Hyperspectral Reconstruction of Skin Through Fusion of Scattering Transform Features
Wojciech Czaja, Jeremiah Emidih, Brandon Kolstoe, Richard G. Spencer
TL;DR
The paper tackles reconstructing hyperspectral skin imagery from RGB plus a near-infrared band to overcome practical spectral-device limitations. It introduces a scattering-transform–based pipeline that operates in feature space, using two parallel matching networks for the even and odd HSI channels, followed by inverse networks and a MISR module to refine skin spectra. The approach achieves competitive spectral-angle mapper performance, with the best model (MISR 60 epochs) attaining an average SAM of 0.1179 ± 0.0129, close to a baseline MST++ method. By leveraging predefined wavelet filters and a two-layer scattering representation, the method reduces spectral-structure complexity and points to PCA-based simplification and deeper scattering as promising future directions, with significant potential for practical skin analysis applications.
Abstract
Hyperspectral imagery (HSI) is an established technique with an array of applications, but its use is limited due to both practical and technical issues associated with spectral devices.
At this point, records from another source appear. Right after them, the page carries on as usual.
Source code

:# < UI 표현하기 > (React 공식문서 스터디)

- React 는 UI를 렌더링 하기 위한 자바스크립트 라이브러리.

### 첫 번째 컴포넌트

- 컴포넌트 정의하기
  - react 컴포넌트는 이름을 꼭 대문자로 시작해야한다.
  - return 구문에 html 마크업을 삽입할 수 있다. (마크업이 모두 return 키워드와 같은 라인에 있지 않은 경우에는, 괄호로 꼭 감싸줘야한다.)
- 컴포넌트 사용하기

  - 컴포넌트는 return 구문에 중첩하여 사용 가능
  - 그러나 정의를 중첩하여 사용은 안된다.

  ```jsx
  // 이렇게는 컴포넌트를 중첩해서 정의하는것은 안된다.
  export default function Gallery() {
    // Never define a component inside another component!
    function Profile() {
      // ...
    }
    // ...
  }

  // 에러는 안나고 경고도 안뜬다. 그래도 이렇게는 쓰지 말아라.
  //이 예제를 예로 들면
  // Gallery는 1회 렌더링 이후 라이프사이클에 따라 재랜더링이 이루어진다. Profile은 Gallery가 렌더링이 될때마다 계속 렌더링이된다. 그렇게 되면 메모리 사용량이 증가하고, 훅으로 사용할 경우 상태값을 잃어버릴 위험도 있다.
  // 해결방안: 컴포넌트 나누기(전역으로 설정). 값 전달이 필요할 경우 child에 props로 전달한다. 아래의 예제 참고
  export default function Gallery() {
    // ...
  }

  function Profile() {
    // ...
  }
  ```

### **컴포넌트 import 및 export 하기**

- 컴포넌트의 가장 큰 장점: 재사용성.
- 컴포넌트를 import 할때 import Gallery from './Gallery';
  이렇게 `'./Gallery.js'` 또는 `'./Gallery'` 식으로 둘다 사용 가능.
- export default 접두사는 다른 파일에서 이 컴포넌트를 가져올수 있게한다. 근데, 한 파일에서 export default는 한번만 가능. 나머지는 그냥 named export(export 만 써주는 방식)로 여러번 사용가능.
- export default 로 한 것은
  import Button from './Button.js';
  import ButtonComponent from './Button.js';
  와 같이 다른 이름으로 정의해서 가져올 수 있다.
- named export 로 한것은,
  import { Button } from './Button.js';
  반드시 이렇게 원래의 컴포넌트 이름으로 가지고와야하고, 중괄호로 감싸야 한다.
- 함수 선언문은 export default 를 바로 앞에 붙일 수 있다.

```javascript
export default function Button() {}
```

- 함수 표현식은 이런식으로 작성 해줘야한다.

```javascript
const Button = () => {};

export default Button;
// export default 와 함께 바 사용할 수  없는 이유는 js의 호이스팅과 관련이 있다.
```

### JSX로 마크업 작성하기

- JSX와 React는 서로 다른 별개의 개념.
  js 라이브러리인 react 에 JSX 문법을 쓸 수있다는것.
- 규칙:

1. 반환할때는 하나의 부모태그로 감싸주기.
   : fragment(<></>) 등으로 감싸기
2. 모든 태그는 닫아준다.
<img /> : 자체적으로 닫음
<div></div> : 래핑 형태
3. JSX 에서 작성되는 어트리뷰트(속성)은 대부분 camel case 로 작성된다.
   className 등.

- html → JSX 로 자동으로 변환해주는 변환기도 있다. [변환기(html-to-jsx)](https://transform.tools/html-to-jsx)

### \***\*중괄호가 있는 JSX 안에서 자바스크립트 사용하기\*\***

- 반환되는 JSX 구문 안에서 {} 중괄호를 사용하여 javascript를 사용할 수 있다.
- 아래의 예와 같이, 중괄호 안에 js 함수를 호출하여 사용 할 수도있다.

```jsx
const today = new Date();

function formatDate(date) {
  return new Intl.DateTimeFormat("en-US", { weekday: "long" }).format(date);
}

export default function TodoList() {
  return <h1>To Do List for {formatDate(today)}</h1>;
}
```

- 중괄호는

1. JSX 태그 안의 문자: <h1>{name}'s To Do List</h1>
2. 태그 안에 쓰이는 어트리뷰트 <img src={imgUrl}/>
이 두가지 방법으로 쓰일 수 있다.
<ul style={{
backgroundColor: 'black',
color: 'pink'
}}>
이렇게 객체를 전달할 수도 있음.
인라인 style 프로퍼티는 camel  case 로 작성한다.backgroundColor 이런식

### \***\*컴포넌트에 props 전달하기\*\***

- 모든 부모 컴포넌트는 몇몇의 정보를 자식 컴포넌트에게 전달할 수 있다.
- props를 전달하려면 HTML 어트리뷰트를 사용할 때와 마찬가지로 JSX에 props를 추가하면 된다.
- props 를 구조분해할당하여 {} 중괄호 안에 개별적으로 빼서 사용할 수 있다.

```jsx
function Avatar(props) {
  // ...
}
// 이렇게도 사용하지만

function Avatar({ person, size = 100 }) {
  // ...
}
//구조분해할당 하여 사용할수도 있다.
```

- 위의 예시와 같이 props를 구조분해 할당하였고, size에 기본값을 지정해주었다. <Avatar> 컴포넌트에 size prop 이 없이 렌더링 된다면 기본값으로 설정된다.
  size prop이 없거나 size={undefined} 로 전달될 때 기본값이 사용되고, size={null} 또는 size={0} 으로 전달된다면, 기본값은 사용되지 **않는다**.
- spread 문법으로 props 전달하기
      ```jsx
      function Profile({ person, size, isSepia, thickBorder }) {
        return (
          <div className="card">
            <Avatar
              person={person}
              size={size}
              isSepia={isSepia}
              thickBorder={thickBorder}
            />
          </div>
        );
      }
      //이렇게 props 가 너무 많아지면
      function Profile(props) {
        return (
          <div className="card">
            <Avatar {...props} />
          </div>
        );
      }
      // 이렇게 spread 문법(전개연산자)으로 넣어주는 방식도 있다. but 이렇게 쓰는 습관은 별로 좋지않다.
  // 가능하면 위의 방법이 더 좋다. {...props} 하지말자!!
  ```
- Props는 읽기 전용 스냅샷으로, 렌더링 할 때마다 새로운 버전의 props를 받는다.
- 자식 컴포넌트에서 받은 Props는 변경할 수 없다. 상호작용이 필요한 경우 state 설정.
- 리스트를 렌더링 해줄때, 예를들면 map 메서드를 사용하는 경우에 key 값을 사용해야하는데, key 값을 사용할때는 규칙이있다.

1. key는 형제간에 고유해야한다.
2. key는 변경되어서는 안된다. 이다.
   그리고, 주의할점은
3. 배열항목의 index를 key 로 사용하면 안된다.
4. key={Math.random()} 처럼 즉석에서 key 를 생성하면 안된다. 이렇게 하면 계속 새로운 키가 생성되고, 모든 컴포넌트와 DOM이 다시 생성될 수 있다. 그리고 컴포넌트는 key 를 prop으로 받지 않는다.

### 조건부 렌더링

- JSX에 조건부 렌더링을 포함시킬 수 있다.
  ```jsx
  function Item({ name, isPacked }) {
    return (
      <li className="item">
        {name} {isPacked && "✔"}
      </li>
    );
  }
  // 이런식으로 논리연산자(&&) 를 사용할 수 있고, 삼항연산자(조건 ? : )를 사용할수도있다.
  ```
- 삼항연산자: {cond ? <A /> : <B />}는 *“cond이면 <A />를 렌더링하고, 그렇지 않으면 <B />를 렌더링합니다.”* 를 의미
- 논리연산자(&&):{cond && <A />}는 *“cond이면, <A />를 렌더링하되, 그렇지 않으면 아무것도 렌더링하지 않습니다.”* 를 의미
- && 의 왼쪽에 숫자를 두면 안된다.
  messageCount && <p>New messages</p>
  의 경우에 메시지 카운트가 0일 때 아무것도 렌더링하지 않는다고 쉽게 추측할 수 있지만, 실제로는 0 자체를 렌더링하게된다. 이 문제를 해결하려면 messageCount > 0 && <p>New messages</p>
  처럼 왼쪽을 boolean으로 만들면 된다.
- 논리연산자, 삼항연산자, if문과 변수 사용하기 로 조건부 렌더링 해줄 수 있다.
The goal of the ICASSP 2024 'Hyper-Skin' Challenge is to extract skin HSI from matching RGB images and an infrared band. To address this problem we propose a model using features of the scattering transform - a type of convolutional neural network with predefined filters. Our model matches and inverts those features, rather than the pixel values, reducing the complexity of matching while grouping similar features together, resulting in an improved learning process.